** Opening Supplied data block **
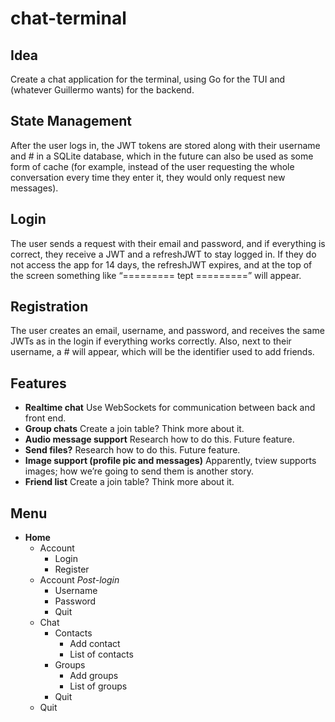 # chat-terminal

## Idea

Create a chat application for the terminal, using Go for the TUI and (whatever Guillermo wants) for the backend.

## State Management

After the user logs in, the JWT tokens are stored along with their username and # in a SQLite database, which in the future can also be used as some form of cache (for example, instead of the user requesting the whole conversation every time they enter it, they would only request new messages).

## Login

The user sends a request with their email and password, and if everything is correct, they receive a JWT and a refreshJWT to stay logged in. If they do not access the app for 14 days, the refreshJWT expires, and at the top of the screen something like “========= tept =========” will appear.

## Registration

The user creates an email, username, and password, and receives the same JWTs as in the login if everything works correctly. Also, next to their username, a # will appear, which will be the identifier used to add friends.

## Features

- **Realtime chat**
  Use WebSockets for communication between back and front end.
- **Group chats**
  Create a join table? Think more about it.
- **Audio message support**
  Research how to do this. Future feature.
- **Send files?**
  Research how to do this. Future feature.
- **Image support (profile pic and messages)**
  Apparently, tview supports images; how we’re going to send them is another story.
- **Friend list**
  Create a join table? Think more about it.

## Menu

- **Home**
  - Account
    - Login
    - Register
  - Account _Post-login_
    - Username
    - Password
    - Quit
  - Chat
    - Contacts
      - Add contact
      - List of contacts
    - Groups
      - Add groups
      - List of groups
    - Quit
  - Quit
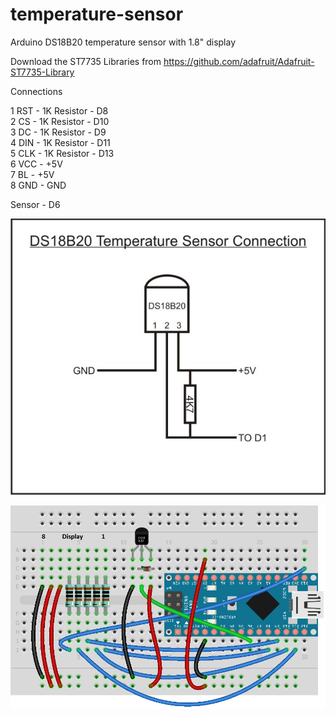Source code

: # temperature-sensor
Arduino DS18B20 temperature sensor with 1.8" display


Download the ST7735 Libraries from https://github.com/adafruit/Adafruit-ST7735-Library

Connections

1 RST - 1K Resistor - D8  
2 CS - 1K Resistor - D10  
3 DC - 1K Resistor - D9  
4 DIN - 1K Resistor - D11  
5 CLK - 1K Resistor - D13  
6 VCC - +5V  
7 BL - +5V  
8 GND - GND  

Sensor  - D6

![cnnections](https://github.com/lyudatan/temperature-sensor/blob/master/DS18B20_Connection.jpg "Connections")

![cnnections](https://github.com/lyudatan/temperature-sensor/blob/master/Untitled%20Sketch_bb.png "Connections")





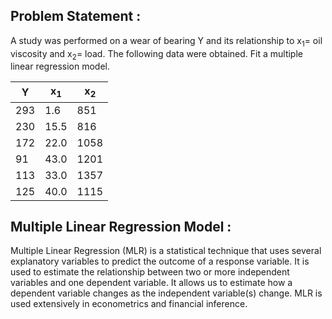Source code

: ## Problem Statement :
A study was performed on a wear of bearing Y and its relationship to x<sub>1</sub>= oil viscosity and x<sub>2</sub>= load.
The following data were obtained. Fit a multiple linear regression model.

| Y | x<sub>1</sub> | x<sub>2</sub> |
| - | ------------- | ------------- |
| 293 | 1.6  | 851 |
| 230 | 15.5 | 816 |
| 172 | 22.0  | 1058 |
| 91  | 43.0  | 1201 |
| 113 | 33.0  | 1357 |
| 125 | 40.0 | 1115 |

## Multiple Linear Regression Model :

Multiple Linear Regression (MLR) is a statistical technique that uses several explanatory variables to predict
the outcome of a response variable. It is used to estimate the relationship between two or more independent
variables and one dependent variable. It allows us to estimate how a dependent variable changes as the
independent variable(s) change. MLR is used extensively in econometrics and financial inference.

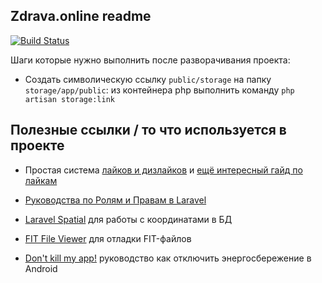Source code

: ## Zdrava.online readme
[![Build Status](https://ci.mpolr.ru/api/badges/mpolr/zdrava.online/status.svg)](https://ci.mpolr.ru/mpolr/zdrava.online)

Шаги которые нужно выполнить после разворачивания проекта:

- Создать символическую ссылку `public/storage` на папку `storage/app/public`: из контейнера php выполнить команду `php artisan storage:link`


## Полезные ссылки / то что используется в проекте

- Простая система [лайков и дизлайков](https://dev.to/bdelespierre/how-to-implement-a-simple-like-system-with-laravel-lfe/comments) и [ещё интересный гайд по лайкам](https://rappasoft.com/blog/building-a-like-button-component-in-laravel-livewire)
- [Руководства по Ролям и Правам в Laravel](https://laravel.demiart.ru/guide-to-roles-and-permissions/)
- [Laravel Spatial](https://github.com/asanikovich/laravel-spatial) для работы с координатами в БД


- [FIT File Viewer](https://www.fitfileviewer.com/) для отладки FIT-файлов
- [Don't kill my app!](https://dontkillmyapp.com/) руководство как отключить энергосбережение в Android

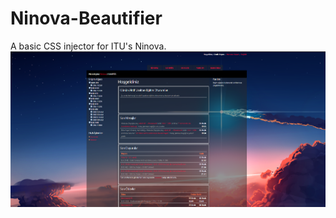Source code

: # Ninova-Beautifier
A basic CSS injector for ITU's Ninova.
![preview](https://github.com/Cenngo/Ninova-Beautifier/blob/master/preview.png)

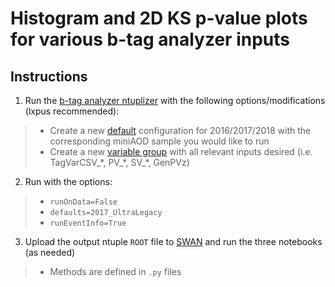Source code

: # Histogram and 2D KS p-value plots for various b-tag analyzer inputs

## Instructions
1. Run the [b-tag analyzer ntuplizer](https://github.com/cms-btv-pog/RecoBTag-PerformanceMeasurements) with the following options/modifications (lxpus recommended):
> * Create a new [default](https://github.com/cms-btv-pog/RecoBTag-PerformanceMeasurements/tree/9_4_X/python/defaults) configuration for 2016/2017/2018 with the corresponding miniAOD sample you would like to run
> * Create a new [variable group](https://github.com/cms-btv-pog/RecoBTag-PerformanceMeasurements/blob/9_4_X/python/varGroups_cfi.py) with all relevant inputs desired (i.e. TagVarCSV_\*, PV_\*, SV_\*, GenPVz)
2. Run with the options:
> * `runOnData=False`
> * `defaults=2017_UltraLegacy`
> * `runEventInfo=True`
3. Upload the output ntuple `ROOT` file to [SWAN](swan.cern.ch) and run the three notebooks (as needed)
> * Methods are defined in `.py` files
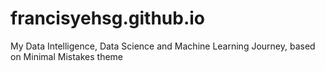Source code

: # francisyehsg.github.io
My Data Intelligence, Data Science and Machine Learning Journey, based on Minimal Mistakes theme
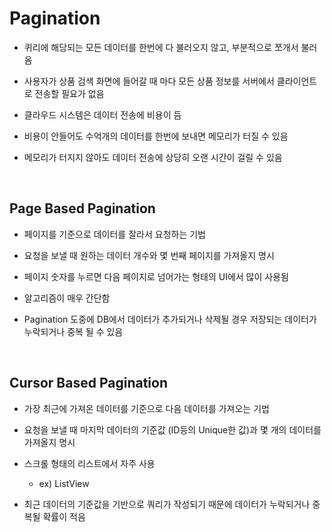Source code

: # Pagination

- 퀴리에 해당되는 모든 데이터를 한번에 다 불러오지 않고, 부분적으로 쪼개서 불러옴

- 사용자가 상품 검색 화면에 들어갈 때 마다 모든 상품 정보를 서버에서 클라이언트로 전송할 필요가 없음

- 클라우드 시스템은 데이터 전송에 비용이 듬

- 비용이 안들어도 수억개의 데이터를 한번에 보내면 메모리가 터질 수 있음

- 메모리가 터지지 않아도 데이터 전송에 상당히 오랜 시간이 걸릴 수 있음

<br />

## Page Based Pagination

- 페이지를 기준으로 데이터를 잘라서 요청하는 기법

- 요청을 보낼 때 원하는 데이터 개수와 몇 번째 페이지를 가져올지 명시

- 페이지 숫자를 누르면 다음 페이지로 넘어가는 형태의 UI에서 많이 사용됨

- 알고리즘이 매우 간단함

- Pagination 도중에 DB에서 데이터가 추가되거나 삭제될 경우 저장되는 데이터가 누락되거나 중복 될 수 있음

<br />

## Cursor Based Pagination

- 가장 최근에 가져온 데이터를 기준으로 다음 데이터를 가져오는 기법

- 요청을 보낼 때 마지막 데이터의 기준값 (ID등의 Unique한 값)과 몇 개의 데이터를 가져올지 명시

- 스크롤 형태의 리스트에서 자주 사용
  - ex) ListView

- 최근 데이터의 기준값을 기반으로 쿼리가 작성되기 때문에 데이터가 누락되거나 중복될 확률이 적음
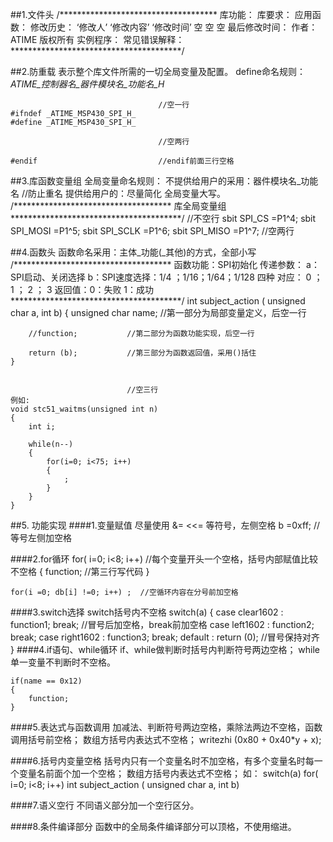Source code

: ##1.文件头
	/************************************
	 库功能：
	 库要求：
	 应用函数：
	 修改历史：
	   ‘修改人’   ‘修改内容’  ‘修改时间’
		空			空			空
	 最后修改时间：
	 作者： ATIME	版权所有
	 实例程序：
	 常见错误解释：
	 ***************************************/

##2.防重载
	表示整个库文件所需的一切全局变量及配置。
	define命名规则：
	_ATIME_控制器名_器件模块名_功能名_H_
	
									 //空一行
	#ifndef _ATIME_MSP430_SPI_H_ 
	#define _ATIME_MSP430_SPI_H_
	
								     //空两行
								     
	#endif		                     //endif前面三行空格    
##3.库函数变量组
	全局变量命名规则：
	不提供给用户的采用：器件模块名_功能名  //防止重名
	提供给用户的：尽量简化
	全局变量大写。
	/************************************
	库全局变量组
	***************************************/
									 //不空行
	sbit SPI_CS   =P1^4;
	sbit SPI_MOSI =P1^5;
	sbit SPI_SCLK =P1^6;
	sbit SPI_MISO =P1^7;
								     //空两行

##4.函数头
	函数命名采用：主体_功能(_其他)的方式，全部小写
	/************************************
	函数功能：SPI初始化
	传递参数：
			a：SPI启动、关闭选择
			b：SPI速度选择：1/4	；1/16；1/64；1/128	四种
					对应： 	 0  ； 1  ；  2	；  3
	返回值：0：失败
		   1：成功
	***************************************/
	int subject_action ( unsigned char a, int b)
	{
		unsigned char name;   //第一部分为局部变量定义，后空一行	
			
		//function;           //第二部分为函数功能实现，后空一行
		
		return (b);           //第三部分为函数返回值，采用()括住
	}
	
	
							  //空三行
	例如:
	void stc51_waitms(unsigned int n)
	{
		int i;
		
		while(n--)
		{
			for(i=0; i<75; i++)
			{
				;
			}	
		}
	}
	
##5.	功能实现
####1.变量赋值
	尽量使用 &= <<= 等符号，左侧空格
	b =0xff;                     //等号左侧加空格
	
####2.for循环
	for( i=0; i<8; i++)          //每个变量开头一个空格，括号内部赋值比较不空格
	{
		function;                //第三行写代码
	}
	
	for(i =0; db[i] !=0; i++) ;  //空循环内容在分号前加空格
	
####3.switch选择
	switch括号内不空格
	switch(a)
	{
		case clear1602 : function1;  break;  //冒号后加空格，break前加空格
		case left1602  : function2;  break;
		case right1602 : function3;  break;
		default        : return (0);         //冒号保持对齐
	}
####4.if语句、while循环
	if、while做判断时括号内判断符号两边空格；
	while单一变量不判断时不空格。
	
	if(name == 0x12)
	{
		function;
	}
	
####5.表达式与函数调用
	加减法、判断符号两边空格，乘除法两边不空格，函数调用括号前空格；
	数组方括号内表达式不空格；
	writezhi (0x80 + 0x40*y + x);
	
####6.括号内变量空格
	括号内只有一个变量名时不加空格，有多个变量名时每一个变量名前面个加一个空格；
	数组方括号内表达式不空格；
	如：
	switch(a)
	for( i=0; i<8; i++) 
	int subject_action ( unsigned char a, int b)

####7.语义空行
	不同语义部分加一个空行区分。

####8.条件编译部分
	函数中的全局条件编译部分可以顶格，不使用缩进。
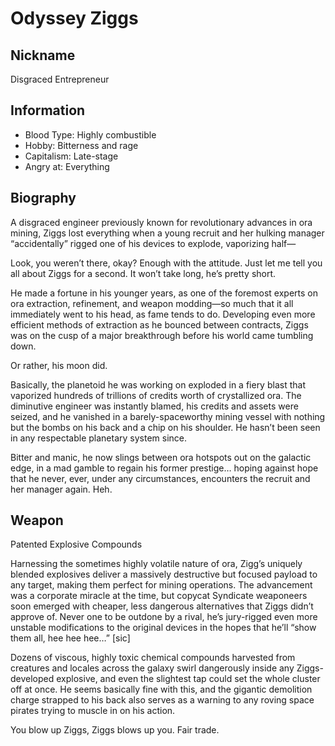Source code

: # Odyssey Ziggs

## Nickname
Disgraced Entrepreneur

## Information
- Blood Type: Highly combustible
- Hobby: Bitterness and rage
- Capitalism: Late-stage
- Angry at: Everything

## Biography
A disgraced engineer previously known for revolutionary advances in ora mining, 
Ziggs lost everything when a young recruit and her hulking manager 
“accidentally” rigged one of his devices to explode, vaporizing half—

Look, you weren’t there, okay? Enough with the attitude. Just let me tell you 
all about Ziggs for a second. It won’t take long, he’s pretty short.

He made a fortune in his younger years, as one of the foremost experts on ora 
extraction, refinement, and weapon modding—so much that it all immediately went 
to his head, as fame tends to do. Developing even more efficient methods of 
extraction as he bounced between contracts, Ziggs was on the cusp of a major 
breakthrough before his world came tumbling down.

Or rather, his moon did.

Basically, the planetoid he was working on exploded in a fiery blast that 
vaporized hundreds of trillions of credits worth of crystallized ora. The 
diminutive engineer was instantly blamed, his credits and assets were seized, 
and he vanished in a barely-spaceworthy mining vessel with nothing but the 
bombs on his back and a chip on his shoulder. He hasn’t been seen in any 
respectable planetary system since.

Bitter and manic, he now slings between ora hotspots out on the galactic edge, 
in a mad gamble to regain his former prestige… hoping against hope that he 
never, ever, under any circumstances, encounters the recruit and her manager 
again. Heh.

## Weapon
Patented Explosive Compounds

Harnessing the sometimes highly volatile nature of ora, Zigg’s uniquely blended 
explosives deliver a massively destructive but focused payload to any target, 
making them perfect for mining operations. The advancement was a corporate 
miracle at the time, but copycat Syndicate weaponeers soon emerged with 
cheaper, less dangerous alternatives that Ziggs didn’t approve of. Never one to 
be outdone by a rival, he’s jury-rigged even more unstable modifications to the 
original devices in the hopes that he’ll “show them all, hee hee hee…” [sic]

Dozens of viscous, highly toxic chemical compounds harvested from creatures and 
locales across the galaxy swirl dangerously inside any Ziggs-developed 
explosive, and even the slightest tap could set the whole cluster off at once. 
He seems basically fine with this, and the gigantic demolition charge strapped 
to his back also serves as a warning to any roving space pirates trying to 
muscle in on his action.

You blow up Ziggs, Ziggs blows up you. Fair trade.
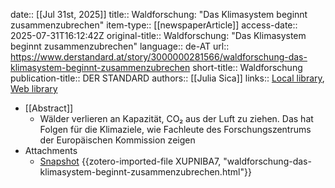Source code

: date:: [[Jul 31st, 2025]]
title:: Waldforschung: "Das Klimasystem beginnt zusammenzubrechen"
item-type:: [[newspaperArticle]]
access-date:: 2025-07-31T16:12:42Z
original-title:: Waldforschung: "Das Klimasystem beginnt zusammenzubrechen"
language:: de-AT
url:: https://www.derstandard.at/story/3000000281566/waldforschung-das-klimasystem-beginnt-zusammenzubrechen
short-title:: Waldforschung
publication-title:: DER STANDARD
authors:: [[Julia Sica]]
links:: [Local library](zotero://select/library/items/MAGUCG4B), [Web library](https://www.zotero.org/users/46463/items/MAGUCG4B)

- [[Abstract]]
	- Wälder verlieren an Kapazität, CO₂ aus der Luft zu ziehen. Das hat Folgen für die Klimaziele, wie Fachleute des Forschungszentrums der Europäischen Kommission zeigen
- Attachments
	- [Snapshot](https://www.derstandard.at/story/3000000281566/waldforschung-das-klimasystem-beginnt-zusammenzubrechen) {{zotero-imported-file XUPNIBA7, "waldforschung-das-klimasystem-beginnt-zusammenzubrechen.html"}}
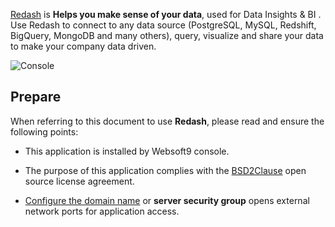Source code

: [Redash](https://redash.io/) is **Helps you make sense of your data**, used for Data Insights & BI . Use Redash to connect to any data source (PostgreSQL, MySQL, Redshift, BigQuery, MongoDB and many others), query, visualize and share your data to make your company data driven.


![Console](https://libs.websoft9.com/Websoft9/DocsPicture/zh/redash/redash-gui-websoft9.png)


## Prepare

When referring to this document to use **Redash**, please read and ensure the following points:

- This application is installed by Websoft9 console.

- The purpose of this application complies with the [BSD2Clause](https://opensource.org/licenses/BSD-2-Clause) open source license agreement.

- [Configure the domain name](./domain-set) or **server security group** opens external network ports for application access.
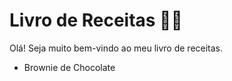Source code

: # Livro de Receitas 👩‍🍳
Olá! Seja muito bem-vindo ao meu livro de receitas.
- Brownie de Chocolate

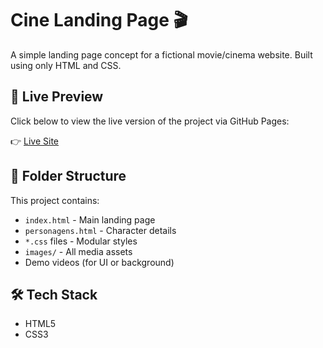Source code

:# Cine Landing Page 🎬

A simple landing page concept for a fictional movie/cinema website. Built using only HTML and CSS.

## 🚀 Live Preview

Click below to view the live version of the project via GitHub Pages:

👉 [Live Site](https://regulusrk.github.io/cineflux/cine-landing-page-jjk0/)

## 📂 Folder Structure

This project contains:
- `index.html` - Main landing page
- `personagens.html` - Character details
- `*.css` files - Modular styles
- `images/` - All media assets
- Demo videos (for UI or background)

## 🛠️ Tech Stack

- HTML5
- CSS3

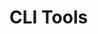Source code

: <!--
SPDX-FileCopyrightText: 2023 - 2024 Ali Sajid Imami

SPDX-License-Identifier: CC-BY-SA-4.0
-->

# CLI Tools
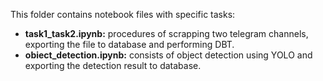 This folder contains notebook files with specific tasks:
- **task1_task2.ipynb:** procedures of scrapping two telegram channels, exporting the file to database and performing DBT.
- **obiect_detection.ipynb:** consists of object detection using YOLO and exporting the detection result to database.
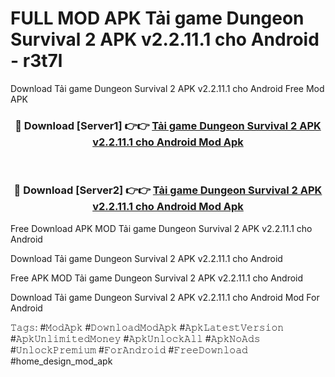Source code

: # FULL MOD APK Tải game Dungeon Survival 2 APK v2.2.11.1 cho Android - r3t7l
Download Tải game Dungeon Survival 2 APK v2.2.11.1 cho Android Free Mod APK

<div align="center">
<h3>🔴 Download [Server1] 👉👉 <a href="https://apk-comot.site?title=Tải_game_Dungeon_Survival_2_APK_v2.2.11.1_cho_Android">Tải game Dungeon Survival 2 APK v2.2.11.1 cho Android Mod Apk</a></h3><br>

<h3>🔴 Download [Server2] 👉👉 <a href="https://apk-comot.site?title=Tải_game_Dungeon_Survival_2_APK_v2.2.11.1_cho_Android">Tải game Dungeon Survival 2 APK v2.2.11.1 cho Android Mod Apk</a></h3>
</div>


Free Download APK MOD Tải game Dungeon Survival 2 APK v2.2.11.1 cho Android

Download Tải game Dungeon Survival 2 APK v2.2.11.1 cho Android 

Free APK MOD Tải game Dungeon Survival 2 APK v2.2.11.1 cho Android 

Download Tải game Dungeon Survival 2 APK v2.2.11.1 cho Android Mod For Android

𝚃𝚊𝚐𝚜: #𝙼𝚘𝚍𝙰𝚙𝚔 #𝙳𝚘𝚠𝚗𝚕𝚘𝚊𝚍𝙼𝚘𝚍𝙰𝚙𝚔 #𝙰𝚙𝚔𝙻𝚊𝚝𝚎𝚜𝚝𝚅𝚎𝚛𝚜𝚒𝚘𝚗 #𝙰𝚙𝚔𝚄𝚗𝚕𝚒𝚖𝚒𝚝𝚎𝚍𝙼𝚘𝚗𝚎𝚢 #𝙰𝚙𝚔𝚄𝚗𝚕𝚘𝚌𝚔𝙰𝚕𝚕 #𝙰𝚙𝚔𝙽𝚘𝙰𝚍𝚜 #𝚄𝚗𝚕𝚘𝚌𝚔𝙿𝚛𝚎𝚖𝚒𝚞𝚖 #𝙵𝚘𝚛𝙰𝚗𝚍𝚛𝚘𝚒𝚍 #𝙵𝚛𝚎𝚎𝙳𝚘𝚠𝚗𝚕𝚘𝚊𝚍 #home_design_mod_apk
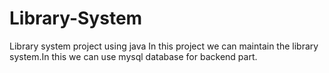 # Library-System
Library system project using java
In this project we can maintain the library system.In this we can use mysql database for backend part.
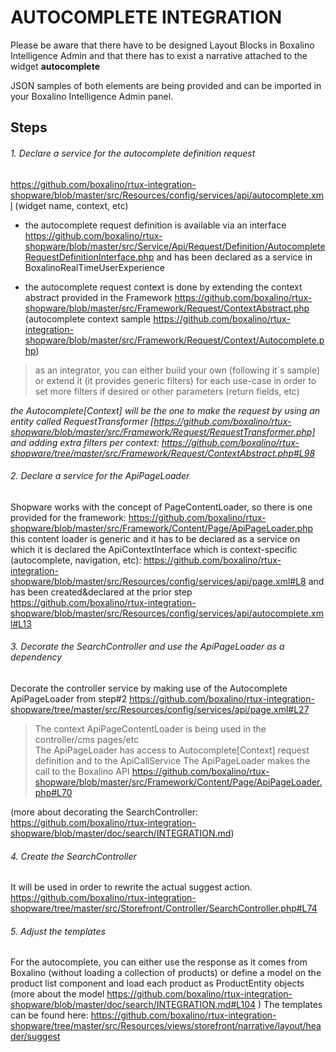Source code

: # AUTOCOMPLETE INTEGRATION

Please be aware that there have to be designed Layout Blocks in Boxalino Intelligence Admin
and that there has to exist a narrative attached to the widget <b>autocomplete</b>

JSON samples of both elements are being provided and can be imported in your Boxalino Intelligence Admin panel.

## Steps
 ###### 1. Declare a service for the autocomplete definition request 
https://github.com/boxalino/rtux-integration-shopware/blob/master/src/Resources/config/services/api/autocomplete.xml 
(widget name, context, etc)

* the autocomplete request definition is available via an interface 
https://github.com/boxalino/rtux-shopware/blob/master/src/Service/Api/Request/Definition/AutocompleteRequestDefinitionInterface.php
and has been declared as a service in BoxalinoRealTimeUserExperience

* the autocomplete request context is done by extending the context abstract provided in the Framework 
https://github.com/boxalino/rtux-shopware/blob/master/src/Framework/Request/ContextAbstract.php
(autocomplete context sample https://github.com/boxalino/rtux-integration-shopware/blob/master/src/Framework/Request/Context/Autocomplete.php)

> as an integrator, you can either build your own (following it`s sample) 
> or extend it (it provides generic filters) for each use-case in order to set more filters if desired or other parameters (return fields, etc) 

<i>the Autocomplete[Context] will be the one to make the request by using an entity called RequestTransformer 
[https://github.com/boxalino/rtux-shopware/blob/master/src/Framework/Request/RequestTransformer.php] 
and adding extra filters per context: 
https://github.com/boxalino/rtux-shopware/tree/master/src/Framework/Request/ContextAbstract.php#L98
</i>

###### 2. Declare a service for the ApiPageLoader

Shopware works with the concept of PageContentLoader, so there is one provided for the framework: 
https://github.com/boxalino/rtux-shopware/blob/master/src/Framework/Content/Page/ApiPageLoader.php
this content loader is generic and it has to be declared as a service on which it is declared the ApiContextInterface which is context-specific (autocomplete, navigation, etc): 
https://github.com/boxalino/rtux-integration-shopware/blob/master/src/Resources/config/services/api/page.xml#L8 and has been created&declared at the prior step https://github.com/boxalino/rtux-integration-shopware/blob/master/src/Resources/config/services/api/autocomplete.xml#L13

###### 3. Decorate the SearchController and use the ApiPageLoader as a dependency

Decorate the controller service by making use of the Autocomplete ApiPageLoader from step#2
https://github.com/boxalino/rtux-integration-shopware/tree/master/src/Resources/config/services/api/page.xml#L27

> The context ApiPageContentLoader is being used in the controller/cms pages/etc  
  The ApiPageLoader has access to Autocomplete[Context] request definition and to the ApiCallService
> The ApiPageLoader makes the call to the Boxalino API
> https://github.com/boxalino/rtux-shopware/blob/master/src/Framework/Content/Page/ApiPageLoader.php#L70

(more about decorating the SearchController: https://github.com/boxalino/rtux-integration-shopware/blob/master/doc/search/INTEGRATION.md)

###### 4. Create the SearchController

It will be used in order to rewrite the actual suggest action.
https://github.com/boxalino/rtux-integration-shopware/tree/master/src/Storefront/Controller/SearchController.php#L74


###### 5. Adjust the templates

For the autocomplete, you can either use the response as it comes from Boxalino (without loading a collection of products)
or define a model on the product list component and load each product as ProductEntity objects
(more about the model https://github.com/boxalino/rtux-integration-shopware/blob/master/doc/search/INTEGRATION.md#L104 )
The templates can be found here: 
https://github.com/boxalino/rtux-integration-shopware/tree/master/src/Resources/views/storefront/narrative/layout/header/suggest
** Closing Supplied data block **
## Your objective
Please restate the lines above exactly, starting at the first line of the data and stopping at the line containing "## State Management", which is included. Omit pictures.

## Solution for this problem
 # chat-terminal

## Idea

Create a chat application for the terminal, using Go for the TUI and (whatever Guillermo wants) for the backend.

## State Management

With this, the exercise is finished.